*** Record set ***

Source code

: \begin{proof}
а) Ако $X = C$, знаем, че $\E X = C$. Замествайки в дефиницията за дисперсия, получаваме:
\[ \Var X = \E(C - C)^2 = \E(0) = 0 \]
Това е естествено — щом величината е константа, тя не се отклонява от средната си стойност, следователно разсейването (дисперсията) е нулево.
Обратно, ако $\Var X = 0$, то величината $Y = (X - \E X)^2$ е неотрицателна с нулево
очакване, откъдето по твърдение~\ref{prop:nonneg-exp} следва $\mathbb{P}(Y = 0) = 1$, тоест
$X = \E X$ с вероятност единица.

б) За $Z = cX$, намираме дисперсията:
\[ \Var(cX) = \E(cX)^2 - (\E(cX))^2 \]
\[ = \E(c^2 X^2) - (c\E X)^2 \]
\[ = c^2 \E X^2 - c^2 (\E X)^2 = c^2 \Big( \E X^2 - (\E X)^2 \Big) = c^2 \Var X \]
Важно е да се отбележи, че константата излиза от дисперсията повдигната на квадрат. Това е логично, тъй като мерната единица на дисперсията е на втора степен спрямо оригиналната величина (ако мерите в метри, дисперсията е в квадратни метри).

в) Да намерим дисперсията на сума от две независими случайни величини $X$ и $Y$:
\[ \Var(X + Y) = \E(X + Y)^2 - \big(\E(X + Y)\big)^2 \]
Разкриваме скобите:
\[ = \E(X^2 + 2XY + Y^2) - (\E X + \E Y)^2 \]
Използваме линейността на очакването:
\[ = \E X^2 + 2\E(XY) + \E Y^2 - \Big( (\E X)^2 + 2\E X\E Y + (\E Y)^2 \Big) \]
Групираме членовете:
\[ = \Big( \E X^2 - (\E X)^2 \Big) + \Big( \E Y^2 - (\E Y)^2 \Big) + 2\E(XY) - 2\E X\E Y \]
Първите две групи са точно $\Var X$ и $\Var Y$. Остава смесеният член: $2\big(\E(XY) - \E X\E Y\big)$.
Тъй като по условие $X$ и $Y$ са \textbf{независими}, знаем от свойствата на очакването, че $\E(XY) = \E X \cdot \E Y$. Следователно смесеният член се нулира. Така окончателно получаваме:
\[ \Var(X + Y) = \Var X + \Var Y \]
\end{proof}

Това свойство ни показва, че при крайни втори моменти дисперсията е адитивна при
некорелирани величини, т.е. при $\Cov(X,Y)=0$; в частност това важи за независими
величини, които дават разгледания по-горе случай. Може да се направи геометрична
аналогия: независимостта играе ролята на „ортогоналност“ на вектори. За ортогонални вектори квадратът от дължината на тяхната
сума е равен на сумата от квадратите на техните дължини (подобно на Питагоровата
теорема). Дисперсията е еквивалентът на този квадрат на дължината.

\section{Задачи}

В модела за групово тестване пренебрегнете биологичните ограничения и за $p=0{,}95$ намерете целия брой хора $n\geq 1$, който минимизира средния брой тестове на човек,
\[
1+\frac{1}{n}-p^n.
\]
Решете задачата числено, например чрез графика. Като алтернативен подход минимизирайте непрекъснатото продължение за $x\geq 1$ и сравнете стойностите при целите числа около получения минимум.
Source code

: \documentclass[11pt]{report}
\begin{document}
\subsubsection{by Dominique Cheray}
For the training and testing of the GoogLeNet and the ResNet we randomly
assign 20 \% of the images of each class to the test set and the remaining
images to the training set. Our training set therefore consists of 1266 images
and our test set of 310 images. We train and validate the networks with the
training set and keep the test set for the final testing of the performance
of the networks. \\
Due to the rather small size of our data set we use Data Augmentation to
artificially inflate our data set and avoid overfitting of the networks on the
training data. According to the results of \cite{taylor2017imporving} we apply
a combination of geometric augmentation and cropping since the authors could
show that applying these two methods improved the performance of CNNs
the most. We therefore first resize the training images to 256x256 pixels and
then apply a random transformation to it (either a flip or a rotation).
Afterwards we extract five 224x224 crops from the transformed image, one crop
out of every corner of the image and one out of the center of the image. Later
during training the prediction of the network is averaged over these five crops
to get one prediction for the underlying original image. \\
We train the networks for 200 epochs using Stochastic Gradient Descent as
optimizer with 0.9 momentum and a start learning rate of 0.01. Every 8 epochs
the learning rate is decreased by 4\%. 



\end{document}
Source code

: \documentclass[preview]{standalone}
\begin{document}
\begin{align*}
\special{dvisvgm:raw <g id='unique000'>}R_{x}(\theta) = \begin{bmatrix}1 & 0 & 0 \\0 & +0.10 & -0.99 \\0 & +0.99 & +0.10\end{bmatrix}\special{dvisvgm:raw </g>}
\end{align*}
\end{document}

*** End of Record set ***

In the entries above, some lines hold the string "documentclass". Copy each of them.

_Result of the task_:
: \documentclass[11pt]{report}
: \documentclass[preview]{standalone}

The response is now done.